Permis de construire :
- Edification d'un nouveau bâtiment
- Création de plus de 40 m² de surface de plancher ou d'emprise au sol, en zone urbaine couverte par un plan local d’urbanisme (PLU) ou un document analogue (comme un POS) ou entre 20 et 40 m², si après travaux la surface ou l'emprise totale de la construction dépasse 150 m² (dans les autres zones, création de plus de 20 m²).
- Changement de la destination d’un local en modifiant les structures porteuses ou la façade.

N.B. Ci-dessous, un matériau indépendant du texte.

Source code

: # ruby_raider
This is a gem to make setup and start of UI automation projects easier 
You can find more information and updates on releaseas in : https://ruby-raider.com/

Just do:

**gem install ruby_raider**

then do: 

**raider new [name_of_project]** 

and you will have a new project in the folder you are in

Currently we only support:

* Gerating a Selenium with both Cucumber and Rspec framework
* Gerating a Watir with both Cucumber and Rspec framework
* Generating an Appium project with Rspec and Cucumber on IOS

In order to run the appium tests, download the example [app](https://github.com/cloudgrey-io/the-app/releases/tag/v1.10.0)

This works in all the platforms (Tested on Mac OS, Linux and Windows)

Comment déclarer vos travaux ?

Simple déclaration de travaux ou demande de permis de construire, c’est la mairie qui délivre les autorisations. La marche à suivre pour décrocher le précieux sésame.
• Étape n° 1 : Formulez votre demande en remplissant un formulaire spécial complété par des plans et un descriptif de votre projet.
• Étape n° 2 : Les services de l’urbanisme de la mairie et de la préfecture étudient votre demande. Les délais dont dispose l’administration pour instruire les dossiers sont incompressibles :
- 1 mois pour les déclarations préalables, à partir de la date du dépôt de la demande.
- 2 mois pour les permis concernant une maison individuelle et/ou ses annexes,
- 3 mois pour les autres permis.
• Étape n° 3 L’administration vérifie si votre projet est bien en accord avec les règles d’urbanisme, fixées par le PLU ou le document analogue en vigueur dans la commune : surfaces, distances, matériaux. Elle peut autoriser vos travaux ; assortir son autorisation de prescriptions particulières (mettre des volets en bois et non en PVC comme prévu au projet par exemple) ; ou refuser votre demande. Dans ce dernier cas, vous devrez rectifier votre projet et adresser une nouvelle déclaration en mairie.

L’autorisation de la mairie suffit-elle ?

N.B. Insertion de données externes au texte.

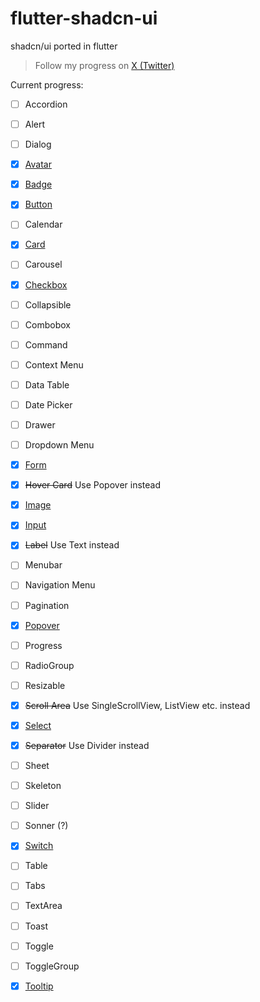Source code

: # flutter-shadcn-ui

shadcn/ui ported in flutter

> Follow my progress on [X (Twitter)](https://twitter.com/nank1ro)

Current progress:
- [ ] Accordion
- [ ] Alert
- [ ] Dialog
- [x] [Avatar](https://mariuti.com/shadcn-ui/components/avatar/)
- [x] [Badge](https://mariuti.com/shadcn-ui/components/badge/)
- [x] [Button](https://mariuti.com/shadcn-ui/components/button/)
- [ ] Calendar
- [x] [Card](https://mariuti.com/shadcn-ui/components/card/)
- [ ] Carousel
- [x] [Checkbox](https://mariuti.com/shadcn-ui/components/checkbox/)
- [ ] Collapsible
- [ ] Combobox
- [ ] Command
- [ ] Context Menu
- [ ] Data Table
- [ ] Date Picker
- [ ] Drawer
- [ ] Dropdown Menu
- [x] [Form](https://mariuti.com/shadcn-ui/components/form/)
- [x] <strike>Hover Card</strike> Use Popover instead
- [x] [Image](https://mariuti.com/shadcn-ui/components/image/)
- [x] [Input](https://mariuti.com/shadcn-ui/components/input/)
- [x] <strike>Label</strike> Use Text instead
- [ ] Menubar
- [ ] Navigation Menu
- [ ] Pagination
- [x] [Popover](https://mariuti.com/shadcn-ui/components/popover/)
- [ ] Progress
- [ ] RadioGroup
- [ ] Resizable
- [x] <strike>Scroll Area</strike> Use SingleScrollView, ListView etc. instead
- [x] [Select](https://mariuti.com/shadcn-ui/components/select/)
- [x] <strike>Separator</strike> Use Divider instead
- [ ] Sheet
- [ ] Skeleton
- [ ] Slider
- [ ] Sonner (?)
- [x] [Switch](https://mariuti.com/shadcn-ui/components/switch/)
- [ ] Table
- [ ] Tabs
- [ ] TextArea
- [ ] Toast
- [ ] Toggle
- [ ] ToggleGroup
- [x] [Tooltip](https://mariuti.com/shadcn-ui/components/tooltip/)





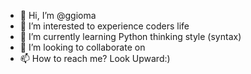 - 👋 Hi, I’m @ggioma
- 👀 I’m interested to experience coders life
- 🌱 I’m currently learning Python thinking style (syntax)
- 💞️ I’m looking to collaborate on 
- 📫 How to reach me? Look Upward:)

<!---
ggioma/ggioma is a ✨ special ✨ repository because its `README.md` (this file) appears on your GitHub profile.
You can click the Preview link to take a look at your changes.
--->
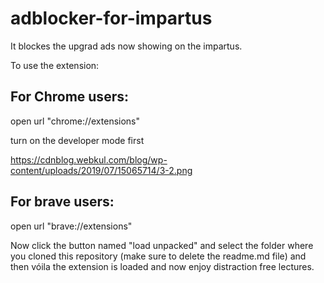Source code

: # adblocker-for-impartus

It blockes the upgrad ads now showing on the impartus.

To use the extension: 

## For Chrome users:

open url "chrome://extensions"

turn on the developer mode first

https://cdnblog.webkul.com/blog/wp-content/uploads/2019/07/15065714/3-2.png

## For brave users:

open url "brave://extensions"


Now click the button named "load unpacked" and select the folder where you cloned this repository (make sure to delete the readme.md file) and then vóila the extension is loaded and now enjoy distraction free lectures.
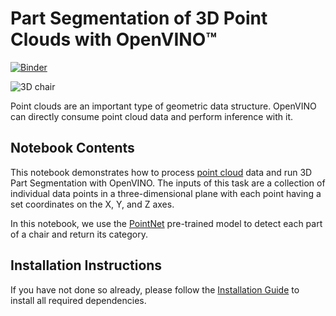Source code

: # Part Segmentation of 3D Point Clouds with OpenVINO™ 

[![Binder](https://mybinder.org/badge_logo.svg)](https://mybinder.org/v2/gh/openvinotoolkit/openvino_notebooks/HEAD?labpath=notebooks%2F224-3D-segmentation%2F224-3D-segmentation.ipynb)

![3D chair](https://user-images.githubusercontent.com/91237924/185752178-3882902c-907b-4614-b0e6-ea1de08bf3ef.png)

Point clouds are an important type of geometric data structure. OpenVINO can directly consume point cloud data and perform inference with it.

## Notebook Contents

This notebook demonstrates how to process [point cloud](https://en.wikipedia.org/wiki/Point_cloud) data and run 3D Part Segmentation with OpenVINO. The inputs of this task are a collection of individual data points in a three-dimensional plane with each point having a set coordinates on the X, Y, and Z axes.

In this notebook, we use the [PointNet](https://arxiv.org/abs/1612.00593) pre-trained model to detect each part of a chair and return its category.


## Installation Instructions

If you have not done so already, please follow the [Installation Guide](../../README.md) to install all required dependencies.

Non, l’autorisation délivrée par la mairie, assurant que votre projet est en conformité avec les règles d’urbanisme, ne vous dispense pas de tenir compte des droits des voisins. Vos transformations peuvent entraver, par exemple, leur droit de passage ou bien créer une vue insupportable sur leur intimité.
Par ailleurs, en copropriété, lorsque vous touchez aux parties communes, vous devrez obtenir l’autorisation préalable des copropriétaires en assemblée générale. Ce sera le cas par exemple si vous envisagez de percer un mur porteur, d’ouvrir une fenêtre ou encore d’acheter les combles en vue de les aménager.

L'info en plus : Si une extension fait l’objet d’une demande de permis de construire, l’assistance d’un architecte pour réaliser le projet est obligatoire lorsque la surface de plancher et l'emprise au sol de la future construction (à usage autre qu’à agricole) dépassent 150 m2.